Elle y revient pour une seule journée, mais cette journée va encapsuler son enfance et sa jeunesse, ainsi que le passé de la ville, même celui d’avant sa naissance. Différentes strates temporelles vont alors se superposer : elle se souvient de son premier chagrin d’amour – sa relation avec un jeune homme qui avait quitté le Havre avant elle et ne l’avait jamais recontactée, ce qui l’avait plongée dans une profonde dépression ; mais elle se rappelle également les recherches minutieuses qu’elle avait menées durant sa dernière année de lycée sur l’histoire de la ville, et comment celle-ci avait été complètement détruite par les bombardements aériens des Alliés pendant la Seconde guerre mondiale.
Cette unique journée fait également se superposer différentes géographies : le Havre d’aujourd’hui, devenu un centre de narcotrafic en raison de son port, et l’Ukraine – la narratrice ayant rencontré dans un bar deux étudiantes ukrainiennes ayant fui leurs pays, celles-ci lui racontent comment leur ville de Kharkiv avait été méthodiquement dévastée par les Russes.
À un certain moment de cette très longue journée, une idée s’empare de la narratrice et se mue en obsession : l’individu retrouvé mort sur la voie publique pourrait être un revenant, un fantôme de son passé ; c’est peut-être le jeune homme qu’elle avait aimé autrefois, celui qui était parti et dont elle n’a plus jamais eu de nouvelles…
Jour de ressac est un roman paradoxal : bien que son intrigue policière, tellement mince, ne soit qu’un simple prétexte pour faire défiler les souvenirs, il est aussi captivant qu’un véritable polar.

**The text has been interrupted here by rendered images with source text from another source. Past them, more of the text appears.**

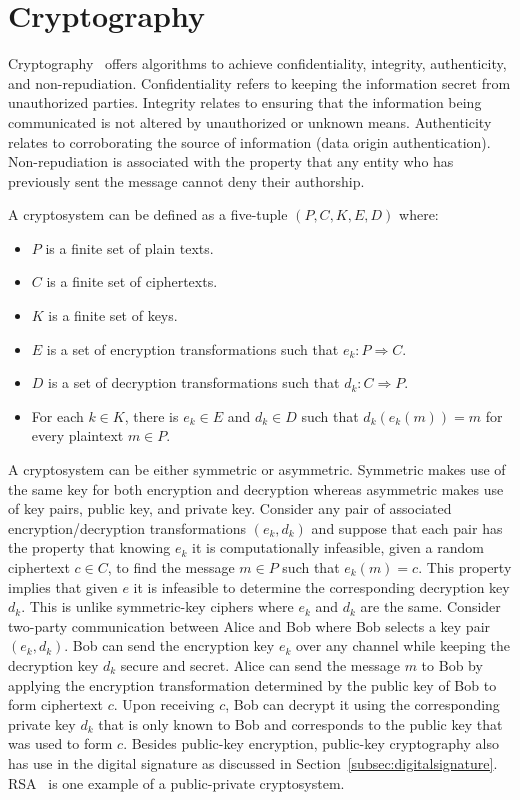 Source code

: \section{Cryptography} \label{sec:cryptography}
Cryptography~\cite{katz1996handbook} offers algorithms to achieve
confidentiality, integrity, authenticity, and non-repudiation. Confidentiality
refers to keeping the information secret from unauthorized parties. Integrity
relates to ensuring that the information being communicated is not altered by
unauthorized or unknown means. Authenticity relates to corroborating the source
of information (data origin authentication). Non-repudiation is associated with
the property that any entity who has previously sent the message cannot deny
their authorship.  \par
A cryptosystem can be defined as a five-tuple $(P, C, K, E, D)$ where: 
\begin{itemize}
	\item $P$ is a finite set of plain texts.
	\item $C$ is a finite set of ciphertexts.
	\item $K$ is a finite set of keys.
	\item $E$ is a set of encryption transformations such that $e_{k}:P \Rightarrow C$.
	\item $D$ is a set of decryption transformations such that $d_{k}:C \Rightarrow P$. 
	\item For each $k \in K$, there is $e_k \in E$ and $d_k \in D$ such that
		$d_k(e_k(m)) = m$ for every plaintext $m \in P$.
\end{itemize}
A cryptosystem can be either symmetric or asymmetric. Symmetric makes use of
the same key for both encryption and decryption whereas asymmetric makes use of
key pairs, public key, and private key. Consider any pair of associated
encryption/decryption transformations $(e_{k},d_{k})$ and suppose that each
pair has the property that knowing  $e_{k}$ it is computationally infeasible,
given a random ciphertext $c \in C$, to find the message $m \in P$ such that
$e_{k}(m) = c$. This property implies that given $e$ it is infeasible to
determine the corresponding decryption key $d_{k}$. This is unlike
symmetric-key ciphers where $e_{k}$ and $d_{k}$ are the same.  Consider
two-party communication between Alice and Bob where Bob selects a key pair
$(e_{k}, d_{k})$. Bob can send the encryption key $e_{k}$ over any channel
while keeping the decryption key $d_{k}$ secure and secret. Alice can send the
message $m$ to Bob by applying the encryption transformation determined by the
public key of Bob to form ciphertext $c$. Upon receiving $c$, Bob can decrypt
it using the corresponding private key $d_{k}$ that is only known to Bob and
corresponds to the public key that was used to form $c$. Besides public-key
encryption, public-key cryptography also has use in the digital signature as
discussed in Section~\ref{subsec:digitalsignature}. RSA~\cite{rivest1978method}
is one example of a public-private cryptosystem.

Et cela surtout en raison de son style, qui est à la fois digressif, musical et hypnotique. Telles des vagues, les phrases s’enroulent sur elles-mêmes, s’avancent, s’agitent, se brisent, puis reviennent brusquement en arrière, aspirées par le ressac de la mémoire.
Jour de ressac de Maylis de Kerangal, Verticales, 2024, 256 p.